What you are asked to do: Pull every line with "HOME" from the data.

Data to process:
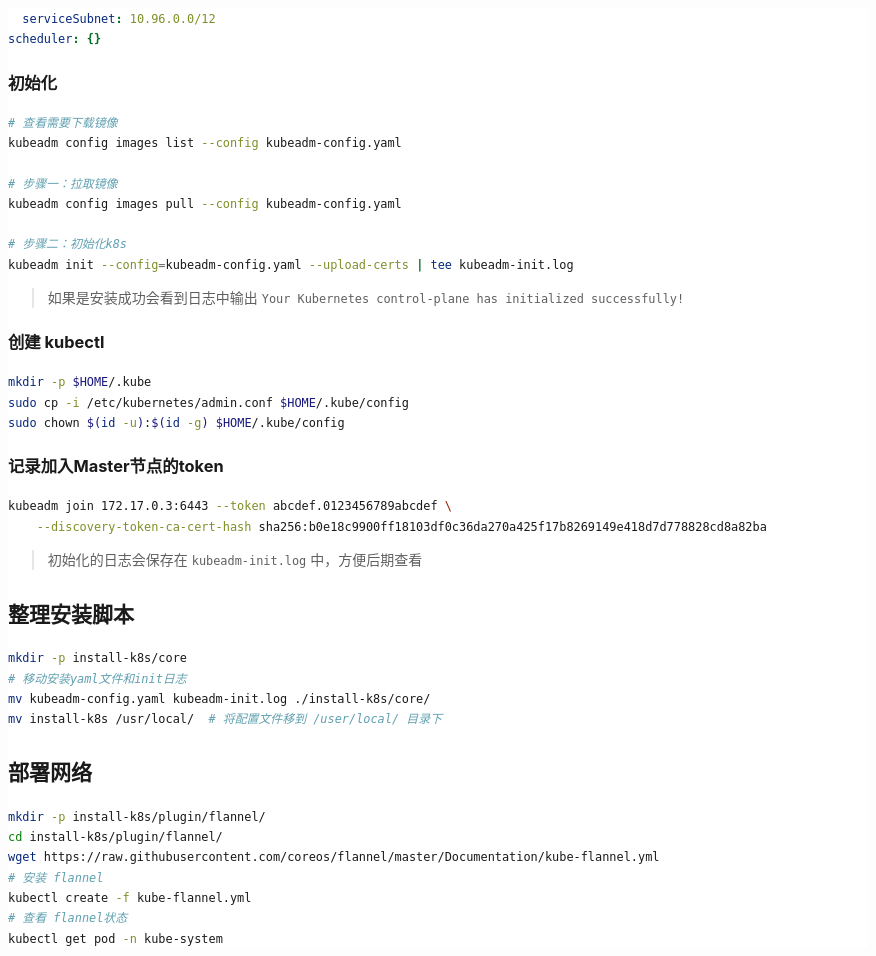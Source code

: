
 ```yaml
  serviceSubnet: 10.96.0.0/12
scheduler: {}
```

### 初始化

```bash
# 查看需要下载镜像
kubeadm config images list --config kubeadm-config.yaml

# 步骤一：拉取镜像
kubeadm config images pull --config kubeadm-config.yaml

# 步骤二：初始化k8s
kubeadm init --config=kubeadm-config.yaml --upload-certs | tee kubeadm-init.log
```
> 如果是安装成功会看到日志中输出 `Your Kubernetes control-plane has initialized successfully!`

### 创建 kubectl

```bash
mkdir -p $HOME/.kube
sudo cp -i /etc/kubernetes/admin.conf $HOME/.kube/config
sudo chown $(id -u):$(id -g) $HOME/.kube/config
```

### 记录加入Master节点的token

```bash
kubeadm join 172.17.0.3:6443 --token abcdef.0123456789abcdef \
    --discovery-token-ca-cert-hash sha256:b0e18c9900ff18103df0c36da270a425f17b8269149e418d7d778828cd8a82ba

```

> 初始化的日志会保存在 `kubeadm-init.log` 中，方便后期查看

## 整理安装脚本

```bash
mkdir -p install-k8s/core
# 移动安装yaml文件和init日志
mv kubeadm-config.yaml kubeadm-init.log ./install-k8s/core/
mv install-k8s /usr/local/  # 将配置文件移到 /user/local/ 目录下
```

## 部署网络

```bash
mkdir -p install-k8s/plugin/flannel/
cd install-k8s/plugin/flannel/
wget https://raw.githubusercontent.com/coreos/flannel/master/Documentation/kube-flannel.yml
# 安装 flannel
kubectl create -f kube-flannel.yml
# 查看 flannel状态
kubectl get pod -n kube-system
```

Task solution:
mkdir -p $HOME/.kube
sudo cp -i /etc/kubernetes/admin.conf $HOME/.kube/config
sudo chown $(id -u):$(id -g) $HOME/.kube/config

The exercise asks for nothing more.